In 1998, Albert, Bhardwaj and Darnell, after studying tumor immunity in PCD patients, solved one of the most pressing mysteries of killer T cell activation in the periphery: namely, how do tumor cells and virus-infected cells deliver their information to the immune system so that it can mount an attack? Scientists already knew that dendritic cells present killer T cells with pieces of viral, tumor or self-proteins, but it remained unclear how these antigens, which normally reside inside of cells, are captured by the dendritic cells.

The researchers showed that a type of cell suicide called apoptosis provided the solution to the riddle. They discovered that apoptotic cells signal the dendritic cells to chew them up and to present the remaining bits and pieces to killer T cells. This finding was significant because apoptosis was previously thought to play no role in the immune system.

"It turned out that apoptosis was not an end in itself, but a beginning," says Darnell.

Now, Albert and Darnell have taken this work one step further by providing evidence for the role of dying cells in both killer T-cell activation and tolerance. Moreover, the current paper proposes a new mechanism to explain how the T cells determine the path they should take.

Previous research suggested that killer T cells are activated by two specific molecular signals. In addition, these studies argued that the trigger for T-cell activation is the maturation of the dendritic cell. The new theory, however, proposes that a third signal--helper T cells--acts like a switch to trigger the T-cell activation pathway.
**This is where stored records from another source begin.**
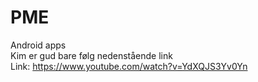 # PME
Android apps  
Kim er gud bare følg nedenstående link  
Link: https://www.youtube.com/watch?v=YdXQJS3Yv0Yn 
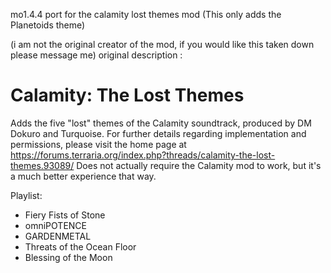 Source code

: mo1.4.4 port for the calamity lost themes mod 
(This only adds the Planetoids theme)

(i am not the original creator of the mod, if you would like this taken down please message me)
original description :

# Calamity: The Lost Themes
Adds the five "lost" themes of the Calamity soundtrack, produced by DM Dokuro and Turquoise.
For further details regarding implementation and permissions, please visit the home page at https://forums.terraria.org/index.php?threads/calamity-the-lost-themes.93089/
Does not actually require the Calamity mod to work, but it's a much better experience that way.

Playlist:
- Fiery Fists of Stone
- omniPOTENCE
- GARDENMETAL
- Threats of the Ocean Floor
- Blessing of the Moon
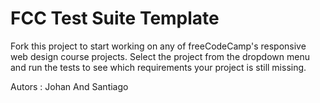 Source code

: # FCC Test Suite Template

Fork this project to start working on any of freeCodeCamp's responsive web design course projects.
Select the project from the dropdown menu and run the tests to see which requirements your project is still missing.

Autors : Johan And Santiago
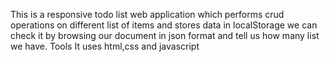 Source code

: This is a responsive todo list web application which performs crud operations on different list of items and stores data in localStorage we can check it by browsing our document in json format and tell us how many list we have.
Tools
It uses html,css and javascript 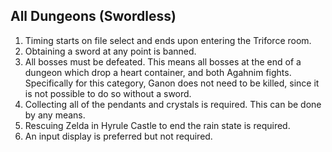 ## All Dungeons (Swordless)

1. Timing starts on file select and ends upon entering the Triforce room.
2. Obtaining a sword at any point is banned.
3. All bosses must be defeated. This means all bosses at the end of a dungeon which drop a heart container, and both Agahnim fights. Specifically for this category, Ganon does not need to be killed, since it is not possible to do so without a sword.
4. Collecting all of the pendants and crystals is required. This can be done by any means.
5. Rescuing Zelda in Hyrule Castle to end the rain state is required.
6. An input display is preferred but not required.
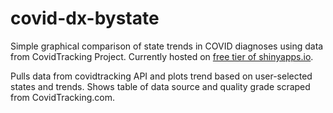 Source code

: # covid-dx-bystate

Simple graphical comparison of state trends in COVID diagnoses using data from CovidTracking Project. Currently hosted on [free tier of shinyapps.io](https://cgchapman88.shinyapps.io/COVIDtrend/).

Pulls data from covidtracking API and plots trend based on user-selected states and trends.   Shows table of data source and quality grade scraped from CovidTracking.com.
"Previously it was believed that an immature dendritic cell triggered T-cell tolerance and a mature dendritic cell signaled T-cell activation," says Albert. "Our studies suggest that the mature dendritic cell is actually required for both activation and tolerization and points to the presence or absence of helper T cells as being the critical trigger."

Helper T cells are known to play a role in the production of antibodies, a function of the immune system. Scientists thought that these cells also aided killer T cells in some way, but this role was unclear until now.

The new research immediately suggests new strategies for combating cancer and autoimmune diseases. "Eventually, it may be possible to manipulate an individual's immune system, triggering the activation of killer T cells for the attack of tumors and virus-infected cells," says Albert. "Our latest work indicates how killer T cells might conversely be turned off for the treatment of autoimmune diseases and for transplants."

The current study was funded by a grant from the National Institutes of Health, the National Cancer Center, the Susan G. Komen Breast Cancer Foundation and the Burroughs-Wellcome Fund.